Fig. 5: Identification of DEGs and screening of genes-based GO, KEGG and GSEA analysis between CD57+CD8+ T cells and CD57-CD8+ T cells in patients with NSCLC.

a Volcano plot showing the 475 DEGs between CD57+CD8+ T cells and CD57−CD8+ T cells, including 133 upregulated genes and 342 downregulated genes. Red and blue colors represent upregulated and downregulated genes, respectively. b Clustering analysis of DEGs and samples. The color scale bar for heat intensity indicates Log2(Fold Change). Columns, samples; rows, DEGs. The samples were grouped into two distinct clusters: CD57+CD8+ T cell cluster and CD57-CD8+ T cell cluster. c GO analysis of DEGs. The most enriched 30 GO terms in biological process, cellular component, and molecular function.
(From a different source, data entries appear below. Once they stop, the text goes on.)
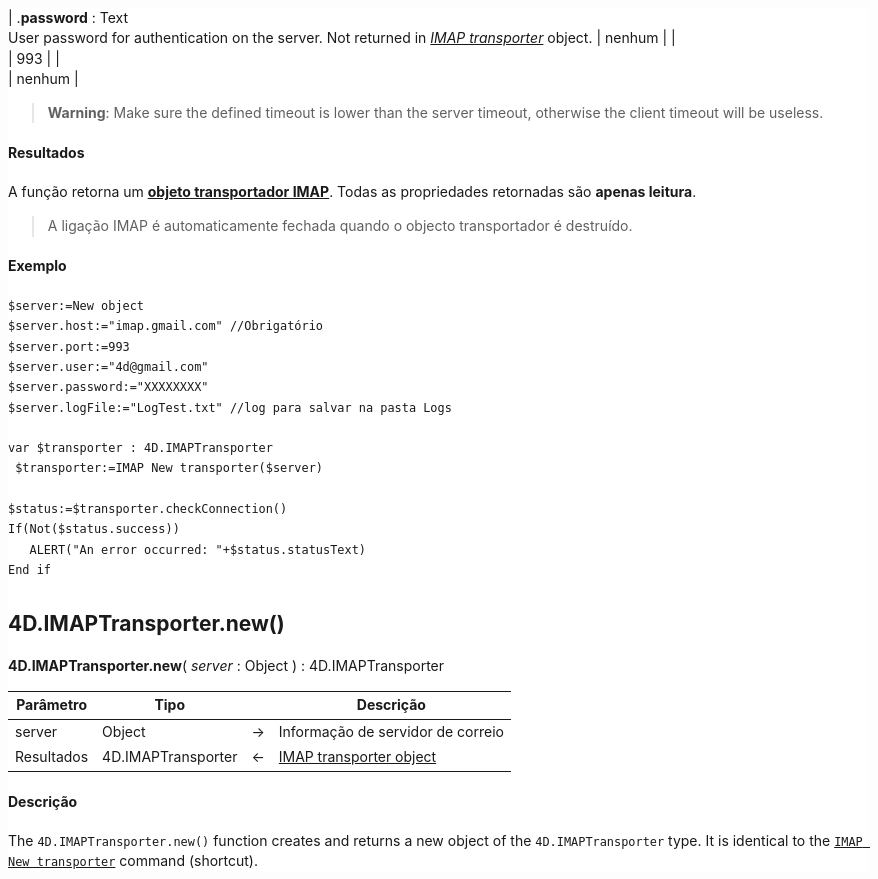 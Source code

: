 | .**password** : Text<br/>User password for authentication on the server. Not returned in *[IMAP transporter](#imap-transporter-object)* object.                                                                                                                                                                                                                                                                                                                                      | nenhum                                                            |
| [](#port)<br/>                                                                                                                                                                                                                                                                                                                                                                                                                                                    | 993                                                               |
| [](#port)<br/>                                                                                                                                                                                                                                                                                                                                                                                                                                                    | nenhum                                                            |

> **Warning**: Make sure the defined timeout is lower than the server timeout, otherwise the client timeout will be useless.

#### Resultados

A função retorna um [**objeto transportador IMAP**](#imap-transporter-object). Todas as propriedades retornadas são **apenas leitura**.

> A ligação IMAP é automaticamente fechada quando o objecto transportador é destruído.

#### Exemplo

```4d
$server:=New object
$server.host:="imap.gmail.com" //Obrigatório
$server.port:=993
$server.user:="4d@gmail.com"
$server.password:="XXXXXXXX"
$server.logFile:="LogTest.txt" //log para salvar na pasta Logs

var $transporter : 4D.IMAPTransporter
 $transporter:=IMAP New transporter($server)

$status:=$transporter.checkConnection()
If(Not($status.success))
   ALERT("An error occurred: "+$status.statusText)
End if
```

## 4D.IMAPTransporter.new()

**4D.IMAPTransporter.new**( *server* : Object ) : 4D.IMAPTransporter



| Parâmetro  | Tipo                               |     | Descrição                                           |
| ---------- | ---------------------------------- | :-: | --------------------------------------------------- |
| server     | Object                             |  -> | Informação de servidor de correio                   |
| Resultados | 4D.IMAPTransporter |  <- | [IMAP transporter object](#imap-transporter-object) |



#### Descrição

The `4D.IMAPTransporter.new()` function creates and returns a new object of the `4D.IMAPTransporter` type. It is identical to the [`IMAP New transporter`](#imap-new-transporter) command (shortcut).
The y axis represents GO terms and the x axis represents the value of -log10 (p-value). d KEGG enrichment analysis of DEGs. The x axis represents enrichment score and the y axis represents pathway. Size and color of the bubble represent the amount of DEGs enriched in pathway and enrichment significance, respectively. e Representative GSEA results showing enrichment of the immune-associated pathways in CD57+CD8+ T cells. DEGs differentially expressed genes, GO Gene Ontology, KEGG Kyoto Encyclopedia of Genes and Genomes, GSEA Gene Set Enrichment Analysis, NSCLC non-small cell lung cancer.